ECE 473/573 Fall 2024 - Project 2

Service Containerization

Report Due: 09/29 (Sun.), by the end of the day (Chicago time)
Late submissions will NOT be graded

In this project, you will learn how to containerize services using Docker tools. We will introduce a few more Docker commands for troubleshooting issues, as well as Docker Compose to manage and connect services via container orchestration.

II. Key-Value Store Orchestration

We continue our exploration of the key-value store example from the textbook and focus on the transaction log backed by a Postgres database in this project. While the example code from the textbook available from github has issues for containerization, I am able to fix most of them and the updated version is available at https://github.com/wngjia/ece573-prj02.git. Similar to Project 1, please create a new VM by importing our VM Appliance, make a clone of the repository (or fork it first), and execute 'setup_vm.sh' to setup the VM as needed.

Our key-value store consists of two microservices kvs and postgres, each running in its own container. The kvs service uses the source code from the textbook that is in the 'kvs' directory. On the other hand, the postgres service uses a pre-built Postgres image, which saves us a lot of effort. Instead of managing this two containers individually, we utilize Docker Compose to orchestrate the two so that they can be easily built, started, and stopped as a whole.
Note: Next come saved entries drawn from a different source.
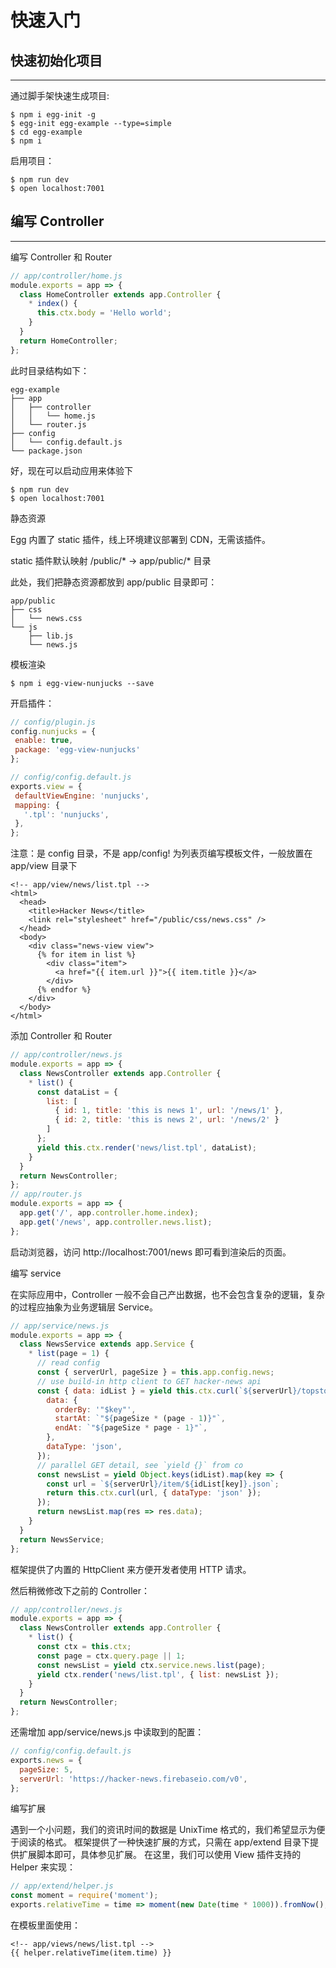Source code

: # 快速入门

## 快速初始化项目
---
通过脚手架快速生成项目:
```
$ npm i egg-init -g
$ egg-init egg-example --type=simple
$ cd egg-example
$ npm i
```

启用项目：
```
$ npm run dev
$ open localhost:7001
```

## 编写 Controller
---
编写 Controller 和 Router

```js
// app/controller/home.js
module.exports = app => {
  class HomeController extends app.Controller {
    * index() {
      this.ctx.body = 'Hello world';
    }
  }
  return HomeController;
};
```

此时目录结构如下：

```
egg-example
├── app
│   ├── controller
│   │   └── home.js
│   └── router.js
├── config
│   └── config.default.js
└── package.json
```

好，现在可以启动应用来体验下

```
$ npm run dev
$ open localhost:7001
```

 静态资源

Egg 内置了 static 插件，线上环境建议部署到 CDN，无需该插件。

static 插件默认映射 /public/* -> app/public/* 目录

此处，我们把静态资源都放到 app/public 目录即可：

```
app/public
├── css
│   └── news.css
└── js
    ├── lib.js
    └── news.js

```

 模板渲染

 ```
 $ npm i egg-view-nunjucks --save
 ```

 开启插件：

 ```js
 // config/plugin.js
config.nunjucks = {
  enable: true,
  package: 'egg-view-nunjucks'
};
 ```

 ```js
 // config/config.default.js
exports.view = {
  defaultViewEngine: 'nunjucks',
  mapping: {
    '.tpl': 'nunjucks',
  },
};
 ```

注意：是 config 目录，不是 app/config!
为列表页编写模板文件，一般放置在 app/view 目录下
```
<!-- app/view/news/list.tpl -->
<html>
  <head>
    <title>Hacker News</title>
    <link rel="stylesheet" href="/public/css/news.css" />
  </head>
  <body>
    <div class="news-view view">
      {% for item in list %}
        <div class="item">
          <a href="{{ item.url }}">{{ item.title }}</a>
        </div>
      {% endfor %}
    </div>
  </body>
</html>
```

添加 Controller 和 Router

```js
// app/controller/news.js
module.exports = app => {
  class NewsController extends app.Controller {
    * list() {
      const dataList = {
        list: [
          { id: 1, title: 'this is news 1', url: '/news/1' },
          { id: 2, title: 'this is news 2', url: '/news/2' }
        ]
      };
      yield this.ctx.render('news/list.tpl', dataList);
    }
  }
  return NewsController;
};
// app/router.js
module.exports = app => {
  app.get('/', app.controller.home.index);
  app.get('/news', app.controller.news.list);
};
```
启动浏览器，访问 http://localhost:7001/news 即可看到渲染后的页面。

编写 service

在实际应用中，Controller 一般不会自己产出数据，也不会包含复杂的逻辑，复杂的过程应抽象为业务逻辑层 Service。

```js
// app/service/news.js
module.exports = app => {
  class NewsService extends app.Service {
    * list(page = 1) {
      // read config
      const { serverUrl, pageSize } = this.app.config.news;
      // use build-in http client to GET hacker-news api
      const { data: idList } = yield this.ctx.curl(`${serverUrl}/topstories.json`, {
        data: {
          orderBy: '"$key"',
          startAt: `"${pageSize * (page - 1)}"`,
          endAt: `"${pageSize * page - 1}"`,
        },
        dataType: 'json',
      });
      // parallel GET detail, see `yield {}` from co
      const newsList = yield Object.keys(idList).map(key => {
        const url = `${serverUrl}/item/${idList[key]}.json`;
        return this.ctx.curl(url, { dataType: 'json' });
      });
      return newsList.map(res => res.data);
    }
  }
  return NewsService;
};
```
框架提供了内置的 HttpClient 来方便开发者使用 HTTP 请求。

然后稍微修改下之前的 Controller：

```js
// app/controller/news.js
module.exports = app => {
  class NewsController extends app.Controller {
    * list() {
      const ctx = this.ctx;
      const page = ctx.query.page || 1;
      const newsList = yield ctx.service.news.list(page);
      yield ctx.render('news/list.tpl', { list: newsList });
    }
  }
  return NewsController;
};
```

还需增加 app/service/news.js 中读取到的配置：

```js
// config/config.default.js
exports.news = {
  pageSize: 5,
  serverUrl: 'https://hacker-news.firebaseio.com/v0',
};

```

编写扩展

遇到一个小问题，我们的资讯时间的数据是 UnixTime 格式的，我们希望显示为便于阅读的格式。
框架提供了一种快速扩展的方式，只需在 app/extend 目录下提供扩展脚本即可，具体参见扩展。
在这里，我们可以使用 View 插件支持的 Helper 来实现：

```js
// app/extend/helper.js
const moment = require('moment');
exports.relativeTime = time => moment(new Date(time * 1000)).fromNow();
```

在模板里面使用：

```
<!-- app/views/news/list.tpl -->
{{ helper.relativeTime(item.time) }}

```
Docker Compose uses the 'docker-compose.yml' script to define the services as containers and how they should be orchestrated. Open docker-compose.yml and you should be able to tell it defines two services. The first service is postgres that uses the pre-built image 'postgres:11'. More details of this image can be found on docker hub, including the descriptions for the environment variables defined in the postgres service. The second service kvs should be built from the directory 'kvs'. The port '8080' is publish as '8080' so that we can access the service inside the container from the VM.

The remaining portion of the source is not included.